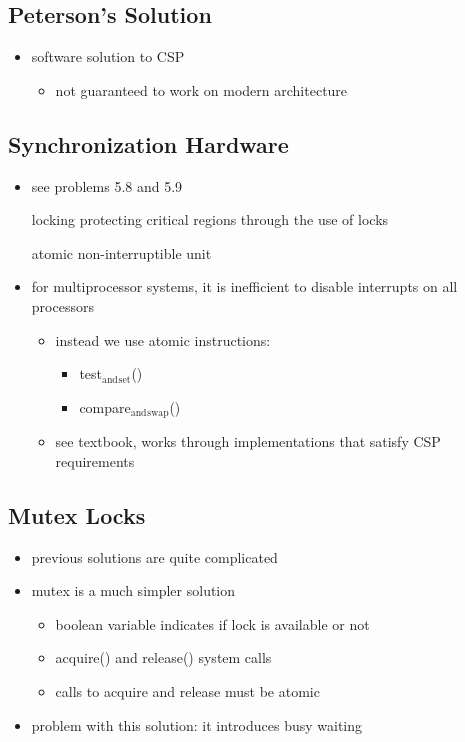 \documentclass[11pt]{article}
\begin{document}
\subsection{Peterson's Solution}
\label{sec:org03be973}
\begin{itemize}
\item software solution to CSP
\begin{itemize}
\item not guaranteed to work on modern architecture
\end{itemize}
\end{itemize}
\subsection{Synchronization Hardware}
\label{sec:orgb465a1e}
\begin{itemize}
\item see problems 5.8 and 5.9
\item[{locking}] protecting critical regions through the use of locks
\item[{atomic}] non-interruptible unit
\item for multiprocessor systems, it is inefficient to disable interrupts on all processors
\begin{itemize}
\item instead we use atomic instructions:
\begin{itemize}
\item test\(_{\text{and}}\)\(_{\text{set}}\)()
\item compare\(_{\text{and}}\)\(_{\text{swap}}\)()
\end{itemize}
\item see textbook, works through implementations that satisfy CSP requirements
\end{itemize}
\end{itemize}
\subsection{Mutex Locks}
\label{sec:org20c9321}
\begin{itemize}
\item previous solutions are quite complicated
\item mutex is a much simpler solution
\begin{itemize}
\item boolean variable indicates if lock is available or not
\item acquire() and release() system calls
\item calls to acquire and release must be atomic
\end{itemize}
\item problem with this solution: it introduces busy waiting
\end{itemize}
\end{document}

--

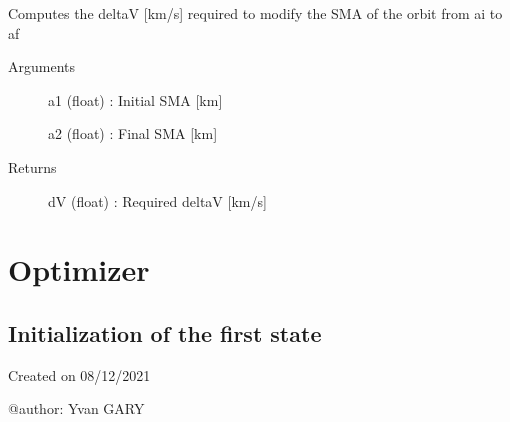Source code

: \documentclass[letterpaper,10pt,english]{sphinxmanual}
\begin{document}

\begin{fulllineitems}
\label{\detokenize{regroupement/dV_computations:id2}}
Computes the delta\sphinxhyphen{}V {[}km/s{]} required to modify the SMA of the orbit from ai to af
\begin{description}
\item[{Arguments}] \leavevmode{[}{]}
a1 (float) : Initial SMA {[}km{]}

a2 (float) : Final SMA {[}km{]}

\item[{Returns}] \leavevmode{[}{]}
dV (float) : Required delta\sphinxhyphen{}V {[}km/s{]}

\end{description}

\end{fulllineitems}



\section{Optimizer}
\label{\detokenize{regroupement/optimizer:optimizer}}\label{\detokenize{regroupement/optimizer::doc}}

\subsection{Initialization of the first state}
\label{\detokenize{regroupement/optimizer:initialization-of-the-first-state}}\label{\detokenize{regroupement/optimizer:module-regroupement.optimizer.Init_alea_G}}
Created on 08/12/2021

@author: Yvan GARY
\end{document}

= INSTRUCTIONS TO FOLLOW =
Read through the listing and copy each line in which the word "first" occurs.

= WRITTEN ANSWER =
\subsection{Initialization of the first state}
\label{\detokenize{regroupement/optimizer:initialization-of-the-first-state}}\label{\detokenize{regroupement/optimizer:module-regroupement.optimizer.Init_alea_G}}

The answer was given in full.